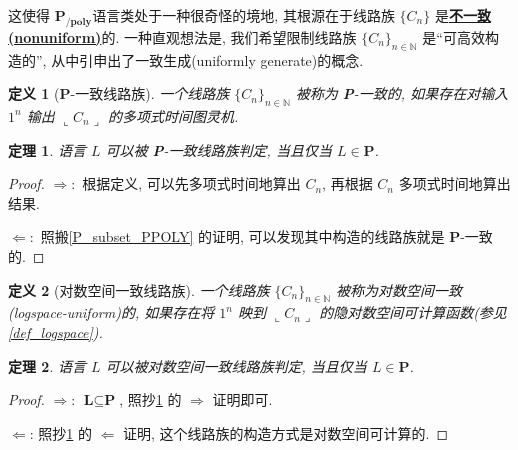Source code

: \documentclass[8pt]{article}
\theoremstyle{compact}
\newtheorem{theorem}{定理}[section]
\newtheorem{definition}{定义}[section]
\def\obj#1{\textbf{\uline{#1}}}
\def\rep#1{\llcorner{#1}\lrcorner}
\def\P{\textbf{P}}
\def\L{\textbf{L}}
\def\PPOLY{$\textbf{P}_{\textbf{/poly}}$}
\begin{document}
这使得 \PPOLY 语言类处于一种很奇怪的境地, 其根源在于线路族 $\{C_n\}$ 是\obj{不一致(nonuniform)}的. 一种直观想法是, 我们希望限制线路族 $\{C_n\}_{n \in \mathbb N}$ 是“可高效构造的”, 从中引申出了一致生成(uniformly generate)的概念.

\begin{definition}[\P-一致线路族]
	一个线路族 $\{C_n\}_{n \in \mathbb N}$ 被称为 \P-一致的, 如果存在对输入 $1^n$ 输出 $\rep{C_n}$ 的多项式时间图灵机.
\end{definition}
\begin{theorem}
	语言 $L$ 可以被 \P-一致线路族判定, 当且仅当 $L \in \P$.
	\label{P-uniform}
\end{theorem}
\begin{proof}
	$\Rightarrow: $ 根据定义, 可以先多项式时间地算出 $C_n$, 再根据 $C_n$ 多项式时间地算出结果.
	
	$\Leftarrow: $ 照搬\cref{P_subset_PPOLY} 的证明, 可以发现其中构造的线路族就是 \P-一致的.
\end{proof}
\begin{definition}[对数空间一致线路族]
	一个线路族 $\{C_n\}_{n \in \mathbb N}$ 被称为对数空间一致(logspace-uniform)的, 如果存在将 $1^n$ 映到 $\rep{C_n}$ 的隐对数空间可计算函数(参见\cref{def_logspace}).
\end{definition}
\begin{theorem}
	语言 $L$ 可以被对数空间一致线路族判定, 当且仅当 $L \in \P$.
\end{theorem}
\begin{proof}
	$\Rightarrow$: $\L \subseteq \P$, 照抄\cref{P-uniform} 的 $\Rightarrow$ 证明即可.

	$\Leftarrow$: 照抄\cref{P-uniform} 的 $\Leftarrow$ 证明, 这个线路族的构造方式是对数空间可计算的.
\end{proof}
\end{document}
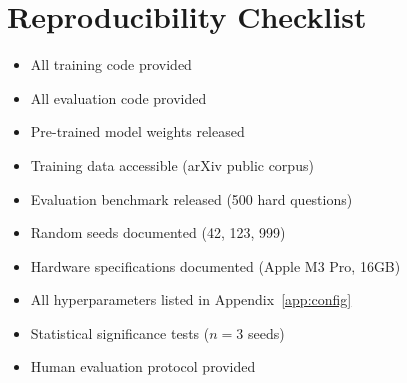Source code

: \documentclass[11pt,a4paper]{article}
\theoremstyle{plain}
\theoremstyle{definition}
\begin{document}
\section{Reproducibility Checklist}
\label{app:reproducibility}

\begin{itemize}[leftmargin=*]
    \item[$\square$] All training code provided
    \item[$\square$] All evaluation code provided
    \item[$\square$] Pre-trained model weights released
    \item[$\square$] Training data accessible (arXiv public corpus)
    \item[$\square$] Evaluation benchmark released (500 hard questions)
    \item[$\square$] Random seeds documented (42, 123, 999)
    \item[$\square$] Hardware specifications documented (Apple M3 Pro, 16GB)
    \item[$\square$] All hyperparameters listed in Appendix~\ref{app:config}
    \item[$\square$] Statistical significance tests ($n=3$ seeds)
    \item[$\square$] Human evaluation protocol provided
\end{itemize}
\end{document}
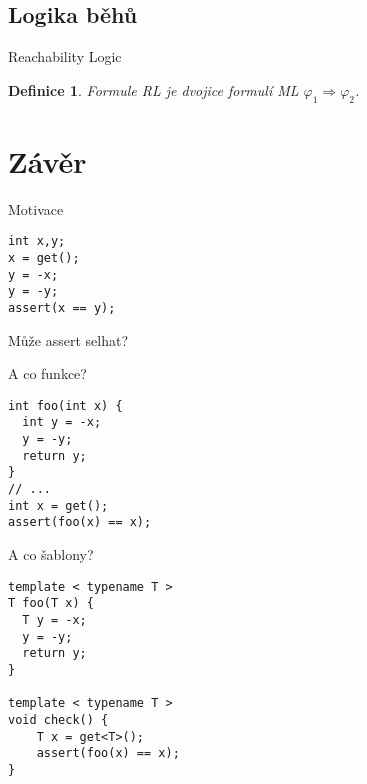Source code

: \documentclass[11pt]{beamer}
\newtheorem{dfn}{Definice}
\begin{document}

\subsection{Logika běhů}

\begin{frame}{Reachability Logic}

\begin{dfn}
Formule RL je dvojice formulí ML $\varphi_1 \Rightarrow \varphi_2$.
\end{dfn}

\end{frame}


\section{Závěr}


\begin{frame}[fragile]{Motivace}

\begin{lstlisting}
int x,y;
x = get();
y = -x;
y = -y;
assert(x == y);
\end{lstlisting}

Může assert selhat?

\end{frame}


\begin{frame}[fragile]{A co funkce?}
\begin{lstlisting}
int foo(int x) {
  int y = -x;
  y = -y;
  return y;
}
// ...
int x = get();
assert(foo(x) == x);
\end{lstlisting}
\end{frame}


\begin{frame}[fragile]{A co šablony?}
\begin{lstlisting}
template < typename T >
T foo(T x) {
  T y = -x;
  y = -y;
  return y;
}

template < typename T >
void check() {
    T x = get<T>();
    assert(foo(x) == x);
}
\end{lstlisting}
\end{frame}
\end{document}
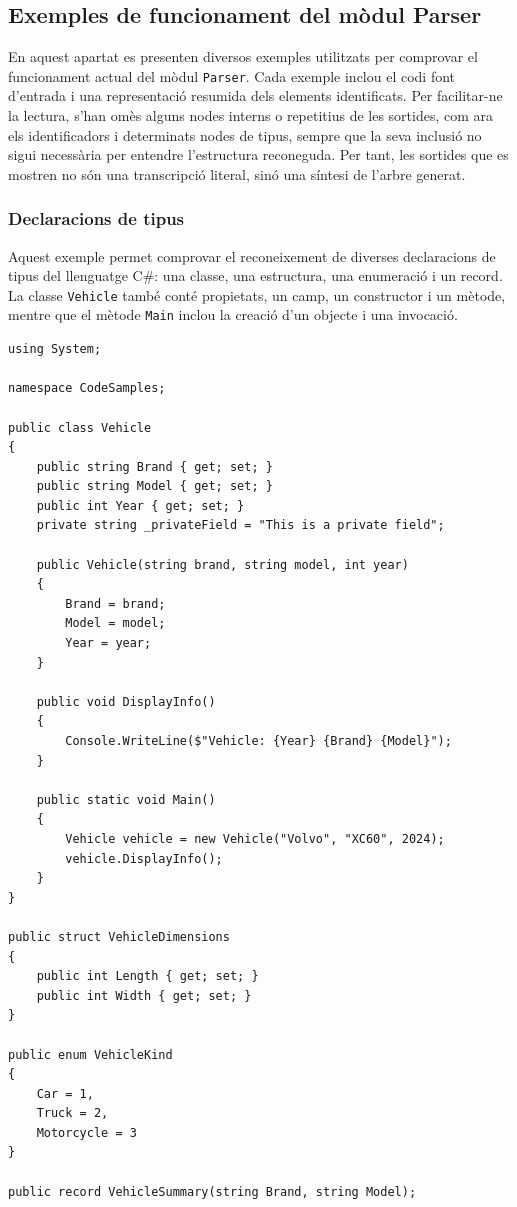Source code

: \subsection*{Exemples de funcionament del mòdul Parser}
\label{sec:parser-code-examples}

En aquest apartat es presenten diversos exemples utilitzats per comprovar el
funcionament actual del mòdul \texttt{Parser}. Cada exemple inclou el codi font
d'entrada i una representació resumida dels elements identificats. Per facilitar-ne
la lectura, s'han omès alguns nodes interns o repetitius de les sortides, com ara
els identificadors i determinats nodes de tipus, sempre que la seva inclusió no
sigui necessària per entendre l'estructura reconeguda. Per tant, les sortides que
es mostren no són una transcripció literal, sinó una síntesi de l'arbre generat.

\subsubsection*{Declaracions de tipus}
\label{sec:parser-type-declarations}

Aquest exemple permet comprovar el reconeixement de diverses declaracions de tipus
del llenguatge C\#: una classe, una estructura, una enumeració i un record. La
classe \texttt{Vehicle} també conté propietats, un camp, un constructor i un mètode,
mentre que el mètode \texttt{Main} inclou la creació d'un objecte i una invocació.

\begin{lstlisting}[style=code,
    caption={Fragment del fitxer TypeDeclarationsExample.cs},
    label={lst:type-declarations-source}]
using System;

namespace CodeSamples;

public class Vehicle
{
    public string Brand { get; set; }
    public string Model { get; set; }
    public int Year { get; set; }
    private string _privateField = "This is a private field";

    public Vehicle(string brand, string model, int year)
    {
        Brand = brand;
        Model = model;
        Year = year;
    }

    public void DisplayInfo()
    {
        Console.WriteLine($"Vehicle: {Year} {Brand} {Model}");
    }

    public static void Main()
    {
        Vehicle vehicle = new Vehicle("Volvo", "XC60", 2024);
        vehicle.DisplayInfo();
    }
}

public struct VehicleDimensions
{
    public int Length { get; set; }
    public int Width { get; set; }
}

public enum VehicleKind
{
    Car = 1,
    Truck = 2,
    Motorcycle = 3
}

public record VehicleSummary(string Brand, string Model);
\end{lstlisting}

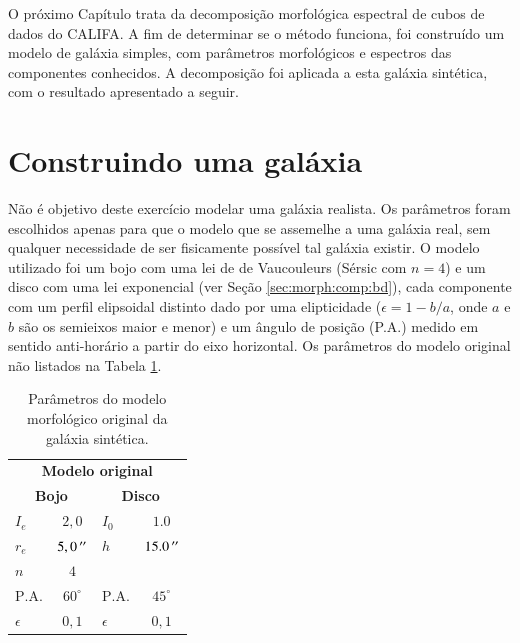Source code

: O próximo Capítulo trata da decomposição morfológica espectral de cubos de dados
do CALIFA. A fim de determinar se o método funciona, foi construído um modelo de
galáxia simples, com parâmetros morfológicos e espectros das componentes
conhecidos. A decomposição foi aplicada a esta galáxia sintética, com o
resultado apresentado a seguir.

\section{Construindo uma galáxia}

Não é objetivo deste exercício modelar uma galáxia realista. Os parâmetros foram
escolhidos apenas para que o modelo que se assemelhe a uma galáxia real, sem
qualquer necessidade de ser fisicamente possível tal galáxia existir. O modelo
utilizado foi um bojo com uma lei de de Vaucouleurs (Sérsic com $n=4$) e um
disco com uma lei exponencial (ver Seção \ref{sec:morph:comp:bd}), cada
componente com um perfil elipsoidal distinto dado por uma elipticidade
($\epsilon = 1 - b/a$, onde $a$ e $b$ são os semieixos maior e menor) e um
ângulo de posição (P.A.) medido em sentido anti-horário a partir do eixo
horizontal. Os parâmetros do modelo original não listados na Tabela
\ref{tab:testeModeloOriginal}.

\begin{table}
\begin{tabular}{ l  c | l  c }
  \hline
  \multicolumn{4}{c}{\textbf{Modelo original}} \\
  \multicolumn{2}{c}{\textbf{Bojo}} & \multicolumn{2}{c}{\textbf{Disco}} \\
  \hline
  $I_e$ & $2,0$ & $I_0$ & $1.0$ \\
  $r_e$ & $5,0\,^{\prime\prime}$ & $h$ & $15.0\,^{\prime\prime}$ \\
  $n$ & $4$ & & \\
  $\mathrm{P.A.}$ & $60^\circ$ & $\mathrm{P.A.}$ & $45^\circ$ \\
  $\epsilon$ & $0,1$ & $\epsilon$ & $0,1$ \\
  \hline
\end{tabular}
\caption[Modelo morfológico original da galáxia sintética]
{Parâmetros do modelo morfológico original da galáxia sintética.}
\label{tab:testeModeloOriginal}
\end{table}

▶ **Exercise brief**
Whenever a line in the material contains the word "label", copy that line.

▶ **Finished exercise**
	\label{P-uniform}
\label{app:reproducibility}
\label{sec:parser-code-examples}
\label{sec:parser-type-declarations}
    label={lst:type-declarations-source}]
\label{tab:testeModeloOriginal}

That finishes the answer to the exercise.